Sunday, November 20, 2011

Water Festival for Missionaries

Every year Cambodia has a 3 day Water Festival (last Wednesday, Thursday, Friday).  This severely cuts down on teaching because no one wants to learn. Water festival sounds pretty cool though.  It has a lot of tradition dealing with the ancient kingdom and such.  From the very little bit that I saw, it looked cool.  One funny part was that we tried to go and teach Luen during festival.  A few days earlier we had taught about how it is a commandment to keep the laws of the land.  He informed us that he was trying to live the laws of the land and that he could therefore not meet with us because water festival is for resting.  At least he is trying, right?

Mei was confirmed this last week by the branch president which is great.  Unfortunately, she is already having trouble keeping the Sabbath holy.  She had to leave and go to the provinces to go and sing for her job.  It is a common problem here, and a little bit of a bummer because she committed to living the law before baptism.  She is still really good though and still very strong in the gospel.



Elder Sok and I did not have any lessons on Monday afternoon so we went to our CBR and found an inactive family and rode over the Cambodia/Japanese friendship bridge.  We started to follow the little drawn map to the house.  We found roads and alleys flooded with water.  We decided to keep going, and we rode through.  We rode through water that at times came up to our shins - while riding our bikes.  It was 2 -3 feet deep.  We stopped at a little dry spot, and then tried to go again.  Elder Sok's bike slipped, and he crashed into the water.  We laughed pretty hard.  Then while he was trying to clean up I went to the edge to look down the road to see how much farther.  I slipped as well and got my butt and pants all wet.  We continued onward – shoes and lower legs just completely soaked.  We never found the family, but we tried hard and had a fun experience riding through the water.  The people living there said that water had been there for 2-3 months. It was really stinky.  Flooding happens all over Cambodia – especially in the provinces, or kites. Though there isn’t so much now because it is more of the dry season.  
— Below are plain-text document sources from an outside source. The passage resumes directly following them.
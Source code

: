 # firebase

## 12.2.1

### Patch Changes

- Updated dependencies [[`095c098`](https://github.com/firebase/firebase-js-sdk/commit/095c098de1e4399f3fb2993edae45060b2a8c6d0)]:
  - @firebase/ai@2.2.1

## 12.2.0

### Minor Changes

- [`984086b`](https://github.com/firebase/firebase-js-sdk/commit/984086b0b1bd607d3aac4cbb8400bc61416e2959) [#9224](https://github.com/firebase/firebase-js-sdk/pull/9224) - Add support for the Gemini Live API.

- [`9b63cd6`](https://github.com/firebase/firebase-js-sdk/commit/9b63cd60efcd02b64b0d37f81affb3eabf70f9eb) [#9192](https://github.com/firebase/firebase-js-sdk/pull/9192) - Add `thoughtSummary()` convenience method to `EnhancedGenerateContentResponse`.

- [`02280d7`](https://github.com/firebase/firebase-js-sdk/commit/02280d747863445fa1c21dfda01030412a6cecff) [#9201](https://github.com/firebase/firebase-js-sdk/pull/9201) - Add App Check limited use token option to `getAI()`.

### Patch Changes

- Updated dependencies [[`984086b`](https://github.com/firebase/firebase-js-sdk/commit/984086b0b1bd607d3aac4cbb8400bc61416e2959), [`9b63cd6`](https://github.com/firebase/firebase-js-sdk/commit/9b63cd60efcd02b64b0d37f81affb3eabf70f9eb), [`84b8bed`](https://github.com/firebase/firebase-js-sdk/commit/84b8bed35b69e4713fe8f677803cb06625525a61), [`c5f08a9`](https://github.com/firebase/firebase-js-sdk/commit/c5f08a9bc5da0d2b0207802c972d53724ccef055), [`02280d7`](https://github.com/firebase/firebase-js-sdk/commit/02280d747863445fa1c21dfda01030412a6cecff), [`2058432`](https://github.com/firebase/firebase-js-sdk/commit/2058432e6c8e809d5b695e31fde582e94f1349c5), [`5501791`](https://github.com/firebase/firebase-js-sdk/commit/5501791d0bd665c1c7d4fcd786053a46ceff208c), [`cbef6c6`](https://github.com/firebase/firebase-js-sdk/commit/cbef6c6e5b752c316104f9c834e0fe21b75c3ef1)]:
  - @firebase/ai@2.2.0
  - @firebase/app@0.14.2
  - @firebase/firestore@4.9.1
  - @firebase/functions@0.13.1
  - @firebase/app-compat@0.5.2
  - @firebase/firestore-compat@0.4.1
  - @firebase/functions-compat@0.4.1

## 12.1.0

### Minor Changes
Update on Chanlina and James: Chanlina was all ready to take him back to her homeland after water festival, but she told us she found an organization that runs a school James could go to.  I am really grateful for that.  Now hopefully they all can get baptized together sometime in December.  We could not meet with her again after she told us that, so we will see how it worked out later this week.   

CBRs (CBR's are just done after someone is baptized; you fill out a big form with their picture and info) were pretty sad because we literally sat and flipped through hundreds of people that are just inactive.  I read the comments, and it always starts off great. But then for some reason or another they are inactive.  It’s very sad.  I do not want any of my investigators to be like that.   



 We had Zone conference (a training meeting for a group of missionaries in a certain geographic area) yesterday – my  first. It was really awesome.  President Smedley is a great mission president, and we got counsel from the Assistants to the President, Sister Smeldley, President, etc.  We ate some delicious food, etc.  President Smedley went into more detail about his vision of one day having a temple in Cambodia.  He told us he was exercising one morning and pondering about how hard it was for Cambodians and Vietnamese to save money to go to the temple in Hong Kong or the Philippians.  He told us he had the thought, "Do not bring the members to the temple; bring the temple to the members".  That has been his work ever since.  That is why he is pushing for stakes by June 24, 2012.  I really felt the Spirit strong and felt that I need to do my part to work harder to help these people go to the temple.  At first I believed that someday maybe they would have a temple, but I figured that maybe not Cambodia - maybe another one in another closer country that would just bless Cambodian people to have an opportunity.  But after he gave a talk and I really felt the spirit and felt such a strong motivation to help, I started to think.  I thought of all the temples in Asia.  According to my recollection there are 1 or 2 in Japan, and 1 in Hong Kong. I think one is in Taiwan, 1 or 2 in Philippians, and that is it.  It makes complete sense to me that a Cambodian temple would bless all of Southeast Asia.  Its right in the middle of Vietnam and Thailand.  Vietnam is not open to proselyting yet, but they have 2 branches in Ho Chi Min and Hanoi.  Thailand has branches and districts like Cambodia.  Plus, members in India could be blessed because Cambodia is a lot cheaper and closer for them to travel then to Hong Kong.  I don't know when, but it makes sense that someday Cambodia could have a temple that would bless all of Southeast Asia.  



Maly continues to progress as well and has accepted the law of chastity, word of wisdom, and tithing.  She told us that she did not want money; she only wanted her family to have happiness.  Once she is baptized, her older brother wants to start learning.  He has a lot of potential too.  The other brother though....he’s a little bit of work.  He does not want to learn.  He's kind of a gangster.